I would start by letting your immediate family and very closest friends know about your memory impairment diagnosis and how it is impacting your life. Let them know how they can help you. I would also let them know that you really need their support rather than them dismissing your diagnosis. I think that it is difficult for families to understand what it is like and I think that sometimes denial might be a reason for that. During my diagnosis process, I told my immediate family and closest friends. The only way that I can feel supported is if someone close to me knows about my diagnosis and how they can help.


When I got my diagnosis, my children were fifteen, nineteen and twenty-three. Even though my three grown children are aware that I have this problem, I don't think that they really get it. My goal is to educate them, but not overwhelm them with information. They are now twenty-eight, thirty-two and thirty-six.
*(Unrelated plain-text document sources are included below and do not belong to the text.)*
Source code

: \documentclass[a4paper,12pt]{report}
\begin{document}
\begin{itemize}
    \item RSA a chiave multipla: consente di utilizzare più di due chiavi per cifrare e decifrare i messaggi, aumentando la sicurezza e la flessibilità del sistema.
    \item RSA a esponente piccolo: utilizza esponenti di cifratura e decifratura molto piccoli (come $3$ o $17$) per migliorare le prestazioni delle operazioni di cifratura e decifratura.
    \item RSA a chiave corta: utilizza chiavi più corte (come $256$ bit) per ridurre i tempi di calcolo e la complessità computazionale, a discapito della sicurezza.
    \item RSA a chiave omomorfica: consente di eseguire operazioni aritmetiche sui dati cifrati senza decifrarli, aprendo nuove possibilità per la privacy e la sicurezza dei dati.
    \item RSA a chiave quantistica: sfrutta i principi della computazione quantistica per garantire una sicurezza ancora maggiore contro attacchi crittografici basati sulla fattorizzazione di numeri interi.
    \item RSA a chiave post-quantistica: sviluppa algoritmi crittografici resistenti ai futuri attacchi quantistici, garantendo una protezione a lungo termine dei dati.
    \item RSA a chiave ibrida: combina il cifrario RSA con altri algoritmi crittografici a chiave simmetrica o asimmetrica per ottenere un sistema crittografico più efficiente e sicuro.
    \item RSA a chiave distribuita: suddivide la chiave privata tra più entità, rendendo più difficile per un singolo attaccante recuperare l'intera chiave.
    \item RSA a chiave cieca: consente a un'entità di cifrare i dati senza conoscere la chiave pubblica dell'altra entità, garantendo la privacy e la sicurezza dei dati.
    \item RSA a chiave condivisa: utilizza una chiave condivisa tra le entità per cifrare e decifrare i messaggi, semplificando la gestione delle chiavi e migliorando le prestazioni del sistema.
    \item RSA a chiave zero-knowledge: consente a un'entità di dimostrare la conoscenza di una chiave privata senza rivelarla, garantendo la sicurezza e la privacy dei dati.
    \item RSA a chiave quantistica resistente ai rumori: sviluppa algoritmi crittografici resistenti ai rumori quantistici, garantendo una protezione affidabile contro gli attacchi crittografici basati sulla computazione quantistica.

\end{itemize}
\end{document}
My family and very closest friends knew that I was having tests done to rule out dementia. I know that after I received my first diagnosis, I came home and talked to my three children about it. Then I made three phone calls, two phone calls were to my closest friends. The hardest phone call that I had to make was to my Mom. That was a difficult phone call because my first diagnosis was (EOAD) Early Onset Alzheimer’s Disease. I remember that we both cried on the phone


Although I am cautious about telling new people who I meet because I want them to get to know me first before they know about my diagnosis. I think that for me, since I was diagnosed in 2005. I have had thirteen years of living with the diagnosis. I think that has allowed me to be more vocal about it.